Just How Good is Mark Buehrle?
Last night was typical of the dilemma Buehrle presents. In 6.1 innings, Buehrle gave up only one run. Anyway, you cut it, that's a good outing. But he gave up 10 hits and struck out only three. Even Buehrle admits that those kinds of numbers usually don't add up to six-plus innings and only one run. But that's how Buehrle has lived in the majors: too many hits and too fews strikeouts, and yet very few runs allowed.
Readers know I was critical of the recent extension for Buehrle. Yes, the Sox got him for $30 million less than market value, but that's just because the market had him overvalued by $50 million. Buehrle doesn't miss a lot of bats. He has good command, and he gets hitters to put the ball in play on the pitch he wants them to hit. It forces ground balls and pop ups. But when a guy like that ages even a little, loses just the tiniest bit off his stuff, hitters turn those pitches into line drives and home runs. Guys like Buehrle have steep declines. Some have countered this argument by pointing to the extended decline phase of Greg Maddux's career. The comparison is flawed. Buehrle's best seasons have been comparable to Maddux's decline phase. Even if the two really were similar, what does that mean Buehrle's decline phase would look like?
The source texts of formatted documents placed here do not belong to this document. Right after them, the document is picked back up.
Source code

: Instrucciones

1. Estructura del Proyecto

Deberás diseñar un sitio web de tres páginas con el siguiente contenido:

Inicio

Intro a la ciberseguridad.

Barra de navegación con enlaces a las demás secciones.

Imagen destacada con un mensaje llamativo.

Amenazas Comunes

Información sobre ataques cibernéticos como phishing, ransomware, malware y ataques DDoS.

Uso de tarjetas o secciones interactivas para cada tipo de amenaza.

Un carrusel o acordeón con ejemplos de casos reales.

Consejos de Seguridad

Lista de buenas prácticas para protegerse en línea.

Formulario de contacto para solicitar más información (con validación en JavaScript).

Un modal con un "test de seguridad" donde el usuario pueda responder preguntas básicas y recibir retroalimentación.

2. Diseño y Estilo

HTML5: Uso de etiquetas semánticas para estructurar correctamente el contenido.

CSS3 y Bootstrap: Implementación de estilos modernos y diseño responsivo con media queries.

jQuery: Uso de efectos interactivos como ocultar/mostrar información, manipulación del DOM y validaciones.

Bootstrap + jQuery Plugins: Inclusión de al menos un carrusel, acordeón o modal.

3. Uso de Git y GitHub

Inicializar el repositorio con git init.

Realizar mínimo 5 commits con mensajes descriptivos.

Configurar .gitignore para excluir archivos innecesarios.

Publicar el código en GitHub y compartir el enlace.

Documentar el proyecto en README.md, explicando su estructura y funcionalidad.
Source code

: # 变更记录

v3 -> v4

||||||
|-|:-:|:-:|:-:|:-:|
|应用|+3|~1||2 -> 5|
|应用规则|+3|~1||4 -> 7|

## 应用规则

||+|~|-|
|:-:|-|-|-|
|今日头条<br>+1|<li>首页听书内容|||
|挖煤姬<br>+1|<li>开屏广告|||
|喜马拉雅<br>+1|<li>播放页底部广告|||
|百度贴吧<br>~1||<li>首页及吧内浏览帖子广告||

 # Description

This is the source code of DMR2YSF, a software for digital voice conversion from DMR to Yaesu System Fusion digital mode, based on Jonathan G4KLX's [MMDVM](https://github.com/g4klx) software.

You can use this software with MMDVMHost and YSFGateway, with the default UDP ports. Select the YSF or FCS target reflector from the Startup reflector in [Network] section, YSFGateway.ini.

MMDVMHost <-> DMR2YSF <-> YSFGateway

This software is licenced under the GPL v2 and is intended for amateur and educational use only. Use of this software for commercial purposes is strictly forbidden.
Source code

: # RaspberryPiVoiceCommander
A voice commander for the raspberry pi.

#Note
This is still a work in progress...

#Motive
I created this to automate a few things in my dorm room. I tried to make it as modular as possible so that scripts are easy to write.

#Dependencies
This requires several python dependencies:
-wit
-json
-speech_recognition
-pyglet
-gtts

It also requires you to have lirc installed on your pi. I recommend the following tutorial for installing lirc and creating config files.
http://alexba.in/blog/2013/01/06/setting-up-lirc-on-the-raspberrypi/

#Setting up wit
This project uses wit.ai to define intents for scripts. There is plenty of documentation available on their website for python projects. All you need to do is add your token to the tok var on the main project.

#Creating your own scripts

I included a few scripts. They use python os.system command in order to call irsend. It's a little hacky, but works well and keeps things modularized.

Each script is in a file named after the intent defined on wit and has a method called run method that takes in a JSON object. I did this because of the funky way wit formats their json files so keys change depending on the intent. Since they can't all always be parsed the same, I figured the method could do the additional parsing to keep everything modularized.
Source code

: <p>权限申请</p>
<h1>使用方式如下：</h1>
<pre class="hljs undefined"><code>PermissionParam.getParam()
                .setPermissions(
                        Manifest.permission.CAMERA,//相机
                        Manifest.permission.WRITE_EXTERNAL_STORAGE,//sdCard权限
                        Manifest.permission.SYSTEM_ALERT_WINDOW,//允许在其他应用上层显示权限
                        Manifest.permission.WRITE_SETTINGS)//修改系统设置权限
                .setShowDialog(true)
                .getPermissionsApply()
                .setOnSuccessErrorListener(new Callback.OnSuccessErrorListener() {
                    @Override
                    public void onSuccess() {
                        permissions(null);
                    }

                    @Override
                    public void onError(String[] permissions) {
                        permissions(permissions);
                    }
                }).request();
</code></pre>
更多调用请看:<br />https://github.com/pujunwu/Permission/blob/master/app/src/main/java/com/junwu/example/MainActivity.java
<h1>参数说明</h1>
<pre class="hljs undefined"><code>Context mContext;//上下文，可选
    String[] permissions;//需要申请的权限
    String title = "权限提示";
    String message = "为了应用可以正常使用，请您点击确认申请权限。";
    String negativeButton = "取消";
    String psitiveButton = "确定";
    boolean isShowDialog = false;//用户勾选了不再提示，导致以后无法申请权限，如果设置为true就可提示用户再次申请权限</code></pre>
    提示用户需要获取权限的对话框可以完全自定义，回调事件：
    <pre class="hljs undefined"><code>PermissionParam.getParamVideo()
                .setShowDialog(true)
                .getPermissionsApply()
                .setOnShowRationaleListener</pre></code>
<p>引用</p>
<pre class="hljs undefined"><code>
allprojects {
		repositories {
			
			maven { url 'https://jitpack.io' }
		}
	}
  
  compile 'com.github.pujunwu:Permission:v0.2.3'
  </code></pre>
And they're not that similar. In his career, Buehrle has struck out around five batters per nine innings. Maddux struck out six or seven hitters per nine innings at his peak. During his long slow decline, he's come down to Buehrle's strikeout ratio, but for his career he's still a full K per nine better. Buehrle really is comparable to Old Maddux (distinguished like Old Elvis from Young Maddux).
General perception aside, however, do pitchers like Buehrle really fade fast? According to PECOTA, Beuhrle looks a lot like two guys who briefly pitched for the Sox: Jerry Reuss and Jim Kaat. Let's take Kaat, who is PECOTA's closest comparable, and a really strong one at that. After turning 28 during 1967, Kaat went on to win 14 or more games another five times, including winning more than 20 for the Sox in '74 and '75. Reuss also won 14 or more games three times after turning 28, and picked up another 13 wins for the Sox in 1988, when he was 39. So far so good. As you continue down the list of Buehrle's comparables there are some more ominous comparisons. For example, number three on the list is another Sox hurler, Jim Abbott, who was pretty much washed up by the time he was 28. So, Buehrle's future is a gamble, but it is certainly one with some upside.
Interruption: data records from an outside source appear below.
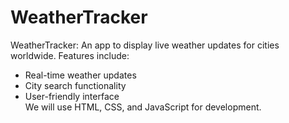 # WeatherTracker
WeatherTracker: An app to display live weather updates for cities worldwide.
Features include:
* Real-time weather updates
* City search functionality
* User-friendly interface
<br />We will use HTML, CSS, and JavaScript for development.
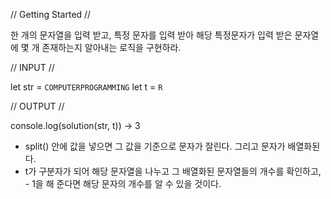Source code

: // Getting Started //

한 개의 문자열을 입력 받고, 특정 문자를 입력 받아 해당 특정문자가 입력 받은 문자열에 몇 개 존재하는지 알아내는 로직을 구현하라.

// INPUT //

let str = `COMPUTERPROGRAMMING`
let t = `R`

// OUTPUT //

console.log(solution(str, t)) -> 3

- split() 안에 값을 넣으면 그 값을 기준으로 문자가 잘린다. 그리고 문자가 배열화된다.
- t가 구분자가 되어 해당 문자열을 나누고 그 배열화된 문자열들의 개수를 확인하고, - 1을 해 준다면 해당 문자의 개수를 알 수 있을 것이다.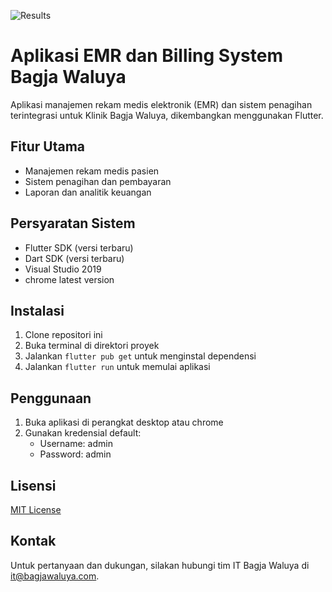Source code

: ![Results](https://github.com/bagusandrewijaya/bagjawaluya-EMR-FRONTEND/blob/main/assets/file%20cover%20-%202.png)
# Aplikasi EMR dan Billing System Bagja Waluya

Aplikasi manajemen rekam medis elektronik (EMR) dan sistem penagihan terintegrasi untuk Klinik Bagja Waluya, dikembangkan menggunakan Flutter.

## Fitur Utama

- Manajemen rekam medis pasien
- Sistem penagihan dan pembayaran
- Laporan dan analitik keuangan


## Persyaratan Sistem

- Flutter SDK (versi terbaru)
- Dart SDK (versi terbaru)
- Visual Studio 2019
- chrome latest version

## Instalasi

1. Clone repositori ini
2. Buka terminal di direktori proyek
3. Jalankan `flutter pub get` untuk menginstal dependensi
4. Jalankan `flutter run` untuk memulai aplikasi

## Penggunaan

1. Buka aplikasi di perangkat desktop atau chrome
2. Gunakan kredensial default:
   - Username: admin
   - Password: admin




## Lisensi

[MIT License](LICENSE)

## Kontak

Untuk pertanyaan dan dukungan, silakan hubungi tim IT Bagja Waluya di it@bagjawaluya.com.
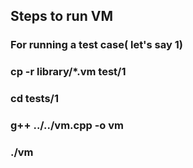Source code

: ## Steps to run VM

### For running a test case( let's say 1)
### cp -r library/*.vm test/1
### cd tests/1
### g++ ../../vm.cpp -o vm
### ./vm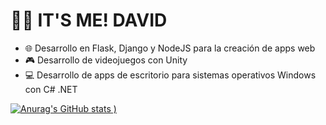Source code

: # 🙋‍♂️ IT'S ME! DAVID
- 🌐 Desarrollo en Flask, Django y NodeJS para la creación de apps web
- 🎮 Desarrollo de videojuegos con Unity
- 💻 Desarrollo de apps de escritorio para sistemas operativos Windows con C# .NET

[![Anurag's GitHub stats](https://github-readme-stats.vercel.app/api?username=DavidGDA&show_icons=true&theme=synthwave)
)](https://github.com/anuraghazra/github-readme-stats)
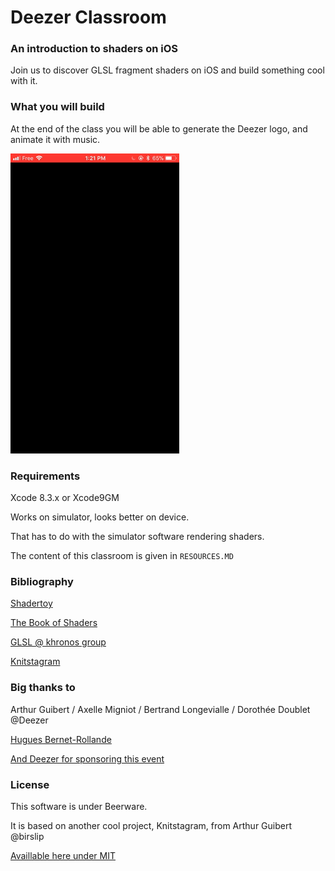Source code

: # Deezer Classroom

### An introduction to shaders on iOS

Join us to discover GLSL fragment shaders on iOS and build something cool with it.

### What you will build

At the end of the class you will be able to generate the Deezer logo, and animate it with 
music.

[![N|Solid](deezer.gif)](https://deezer.com/)

### Requirements

Xcode 8.3.x or Xcode9GM

Works on simulator, looks better on device.

That has to do with the simulator software rendering shaders.

The content of this classroom is given in `RESOURCES.MD`

### Bibliography

[Shadertoy](https://www.shadertoy.com)

[The Book of Shaders](https://thebookofshaders.com/)

[GLSL @ khronos group](https://www.khronos.org/opengl/wiki/OpenGL_Shading_Language)

[Knitstagram](https://github.com/ArthurGuibert/Knitstagram)

### Big thanks to 

Arthur Guibert / Axelle Migniot / Bertrand Longevialle / Dorothée Doublet @Deezer 

[Hugues Bernet-Rollande](xdev.fr)

[And Deezer for sponsoring this event](http://jobs.deezer.com/)

### License

This software is under Beerware.

It is based on another cool project, Knitstagram, from Arthur Guibert @birslip

[Availlable here under MIT](https://github.com/ArthurGuibert/Knitstagram)

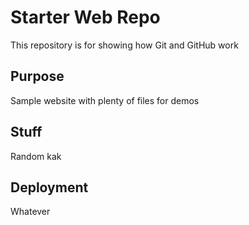 # Starter Web Repo

This repository is for showing how Git and GitHub work

## Purpose

Sample website with plenty of files for demos

## Stuff

Random kak

## Deployment

Whatever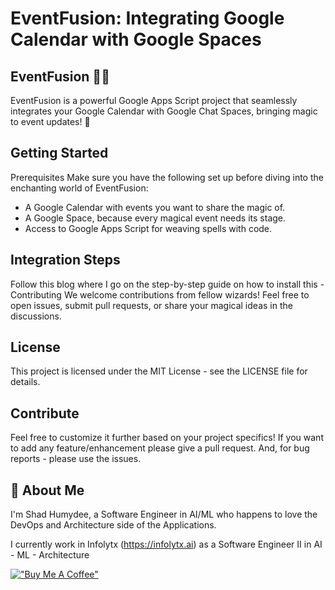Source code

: # EventFusion: Integrating Google Calendar with Google Spaces

## EventFusion 📅✨
EventFusion is a powerful Google Apps Script project that seamlessly integrates your Google Calendar with Google Chat Spaces, bringing magic to event updates! 🚀

## Getting Started
Prerequisites
Make sure you have the following set up before diving into the enchanting world of EventFusion:

- A Google Calendar with events you want to share the magic of.
- A Google Space, because every magical event needs its stage.
- Access to Google Apps Script for weaving spells with code.

## Integration Steps
Follow this blog where I go on the step-by-step guide on how to install this -
Contributing
We welcome contributions from fellow wizards! Feel free to open issues, submit pull requests, or share your magical ideas in the discussions.

## License
This project is licensed under the MIT License - see the LICENSE file for details.

## Contribute
Feel free to customize it further based on your project specifics! If you want to add
any feature/enhancement please give a pull request. And, for bug reports - please use the
issues.

## 🚀 About Me
I'm Shad Humydee, a Software Engineer in AI/ML who happens to love the DevOps and Architecture side of the Applications.

I currently work in Infolytx (https://infolytx.ai) as a Software Engineer II in AI - ML - Architecture

[!["Buy Me A Coffee"](https://www.buymeacoffee.com/assets/img/custom_images/orange_img.png)](https://www.buymeacoffee.com/shad.humydee)
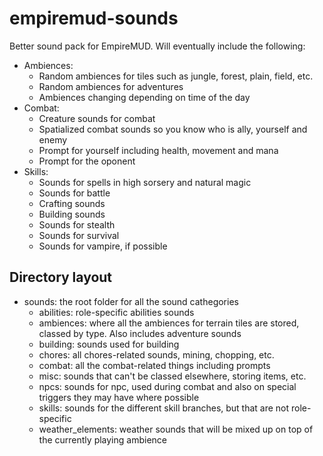 # empiremud-sounds #
Better sound pack for EmpireMUD. Will eventually include the following:
* Ambiences:
	* Random ambiences for tiles such as jungle, forest, plain, field, etc.
	* Random ambiences for adventures
	* Ambiences changing depending on time of the day
* Combat:
	* Creature sounds for combat
	* Spatialized combat sounds so you know who is ally, yourself and enemy
	* Prompt for yourself including health, movement and mana
	* Prompt for the oponent
* Skills:
	* Sounds for spells in high sorsery and natural magic
	* Sounds for battle
	* Crafting sounds
	* Building sounds
	* Sounds for stealth
	* Sounds for survival
	* Sounds for vampire, if possible

## Directory layout ##

* sounds: the root folder for all the sound cathegories
	* abilities: role-specific abilities sounds
	* ambiences: where all the ambiences for terrain tiles are stored, classed by type. Also includes adventure sounds
	* building: sounds used for building
	* chores: all chores-related sounds, mining, chopping, etc.
	* combat: all the combat-related things including prompts
	* misc: sounds that can't be classed elsewhere, storing items, etc.
	* npcs: sounds for npc, used during combat and also on special triggers they may have where possible
	* skills: sounds for the different skill branches, but that are not role-specific
	* weather_elements: weather sounds that will be mixed up on top of the 
	currently playing ambience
And, whatever Buehrle's future holds, unlike Abbott, he is definitely not washed up at 28. In fact, by some measures, he's having his best season of his career. His 2.98 ERA is the lowest of his career, and he has his second lowest walks and hits per nine innings. Only in 2001, his first full season in the bigs, did he allow fewer base runners per nine overall. Only the team's anemic offense and shoddy bullpen have kept Buehrle's win total down, and name out of the Cy Young discussion.
That's right, Buehrle is fifth in the majors, and third in the AL, in VORP among pitchers. I was shocked when I looked that up and saw how high he ranked. In the AL, only Dan Haren and Johan Santana have higher VORPs. Yes, those are the two guys everyone is talking about for Cy Young. Nor is it luck. Buehrle's batting average on balls in play is actually higher than Haren's or Santana's. But how exactly he is as effective as those two is a mystery. Haren strikes out nearly two more batters per nine than Buehrle, gives up two fewer hits per nine, allows fewer home runs, but somehow Buehrle has been almost exactly as effective as Haren overall. Santana also gives up fewer hits than Buehrle, and he strikes out more than four more batters per nine. Buehrle shouldn't even be in this guy's league, but he is.
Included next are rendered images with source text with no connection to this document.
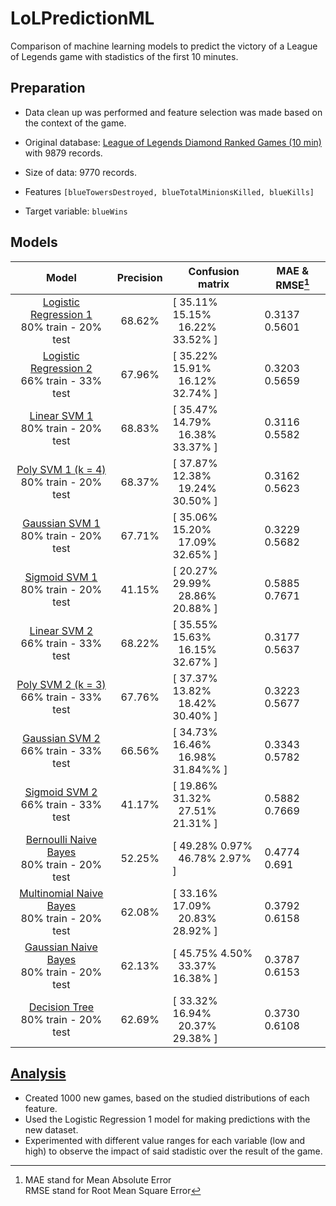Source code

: # LoLPredictionML
Comparison of machine learning models to predict the victory of a League of Legends game with stadistics of the first 10 minutes.

## Preparation

* Data clean up was performed and feature selection was made based on the context of the game.

* Original database: [League of Legends Diamond Ranked Games (10 min)](https://www.kaggle.com/datasets/bobbyscience/league-of-legends-diamond-ranked-games-10-min) with 9879 records.

* Size of data: 9770 records.

* Features  `[blueTowersDestroyed, blueTotalMinionsKilled, blueKills]` 

* Target variable: `blueWins`

## Models

| Model | Precision | Confusion matrix | MAE & RMSE[^1] |
| :---: | :-------: | ---------------- | ---------- |
| [Logistic Regression 1](/Regresión_Logistica.ipynb)<br/> 80% train - 20% test | 68.62% | [ 35.11%  15.15%<br/>&nbsp; 16.22%  33.52% ] | 0.3137 <br> 0.5601 |
| [Logistic Regression 2](/Regresión_Logistica.ipynb)<br/> 66% train - 33% test | 67.96% | [ 35.22%  15.91%<br/>&nbsp; 16.12%  32.74% ] | 0.3203 <br> 0.5659 |
| [Linear SVM 1](/SVM.ipynb)<br/> 80% train - 20% test | 68.83% | [ 35.47%  14.79%<br/>&nbsp; 16.38%  33.37% ] | 0.3116 <br> 0.5582 |
| [Poly SVM 1 (k = 4)](/SVM.ipynb)<br/> 80% train - 20% test | 68.37% | [ 37.87%  12.38%<br/>&nbsp; 19.24%  30.50% ] | 0.3162 <br> 0.5623 |
| [Gaussian SVM 1](/SVM.ipynb)<br/> 80% train - 20% test | 67.71% | [ 35.06%  15.20%<br/>&nbsp; 17.09%  32.65% ] | 0.3229 <br> 0.5682 |
| [Sigmoid SVM 1](/SVM.ipynb)<br/> 80% train - 20% test | 41.15% | [ 20.27%  29.99%<br/>&nbsp; 28.86%  20.88% ] | 0.5885 <br> 0.7671 |
| [Linear SVM 2](/SVM.ipynb)<br/> 66% train - 33% test | 68.22% | [ 35.55%  15.63%<br/>&nbsp; 16.15%  32.67% ] | 0.3177 <br> 0.5637 |
| [Poly SVM 2 (k = 3)](/SVM.ipynb)<br/> 66% train - 33% test | 67.76% | [ 37.37%  13.82%<br/>&nbsp; 18.42%  30.40% ] | 0.3223 <br> 0.5677 |
| [Gaussian SVM 2](/SVM.ipynb)<br/> 66% train - 33% test | 66.56% | [ 34.73%  16.46%<br/>&nbsp; 16.98%  31.84%% ] | 0.3343 <br> 0.5782 |
| [Sigmoid SVM 2](/SVM.ipynb)<br/> 66% train - 33% test | 41.17% | [ 19.86%  31.32%<br/>&nbsp; 27.51%  21.31% ] | 0.5882 <br> 0.7669 |
| [Bernoulli Naive Bayes](/Naive_Bayes_%26_Decision_Tree_.ipynb)<br/> 80% train - 20% test | 52.25% | [ 49.28%  0.97%<br/>&nbsp; 46.78%  2.97% ] | 0.4774 <br> 0.691 |
| [Multinomial Naive Bayes](/Naive_Bayes_%26_Decision_Tree_.ipynb)<br/> 80% train - 20% test | 62.08% | [ 33.16%  17.09%<br/>&nbsp; 20.83%  28.92% ] | 0.3792 <br> 0.6158 |
| [Gaussian Naive Bayes](/Naive_Bayes_%26_Decision_Tree_.ipynb)<br/> 80% train - 20% test | 62.13% | [ 45.75%  4.50%<br/>&nbsp; 33.37%  16.38% ] | 0.3787 <br> 0.6153 |
| [Decision Tree](/Naive_Bayes_%26_Decision_Tree_.ipynb)<br/> 80% train - 20% test | 62.69% | [ 33.32% 16.94%<br/>&nbsp; 20.37% 29.38% ] | 0.3730 <br> 0.6108 |

## [Analysis](/Data_Analysis.ipynb)

* Created 1000 new games, based on the studied distributions of each feature.
* Used the Logistic Regression 1 model for making predictions with the new dataset.
* Experimented with different value ranges for each variable (low and high) to observe the impact of said stadistic over the result of the game.

[^1]:  MAE stand for Mean Absolute Error <br/> RMSE stand for Root Mean Square Error
	
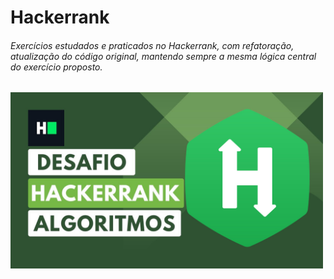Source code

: # Hackerrank

###### Exercícios estudados e praticados no Hackerrank, com refatoração, atualização do código original, mantendo sempre a mesma lógica central do exercício proposto.

<img src="assets/hackerrank.jpg" width="500" alt="Certificate">
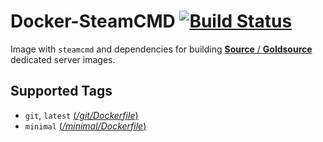 # Docker-SteamCMD [![Build Status](https://dev.azure.com/theohbrothers/docker-steamcmd/_apis/build/status/Build?branchName=master)](https://dev.azure.com/theohbrothers/docker-steamcmd/_build?definitionId=1)

Image with `steamcmd` and dependencies for building [**Source** / **Goldsource**](https://github.com/theohbrothers/docker-sourceservers) dedicated server images.

## Supported Tags

* `git`, `latest` [(*/git/Dockerfile*)](https://github.com/theohbrothers/docker-steamcmd/blob/github/git/Dockerfile)
* `minimal` [(*/minimal/Dockerfile*)](https://github.com/theohbrothers/docker-steamcmd/blob/github/minimal/Dockerfile)
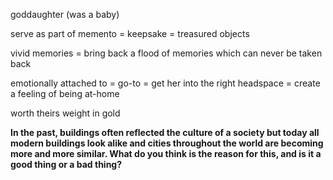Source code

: 



goddaughter (was a baby)

serve as part of memento = keepsake = treasured objects 

vivid memories = bring back a flood of memories which can never be taken back

emotionally attached to = go-to = get her into the right headspace = create a feeling of being at-home

worth theirs weight in gold



**In the past, buildings often reflected the culture of a society but today all modern buildings look alike and cities throughout the world are becoming more and more similar. What do you think is the reason for this, and is it a good thing or a bad thing?**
Yesterday, as I marvelled once again at the fact that Buehrle was struggling to get anyone out, and yet no one could score on him, I began to become more optimistic about the next few seasons of Mark Buehrle. Maybe this guy just has a way of maximizing the utility of the skills he has. Statistics explain big picture developments, but there are always individual outliers who don't fit the model. Buehrle seems to be one of those guys. His peripherals suggest an ERA almost a run higher than his is. How does he do it? Maybe it's smoke and mirrors, but then Buehrle is one of the greatest and most consistent illusionists in all of baseball. Would I have bet $56 million dollars on Buehrle keeping this illusion going? No, but Buehrle's fooled me before.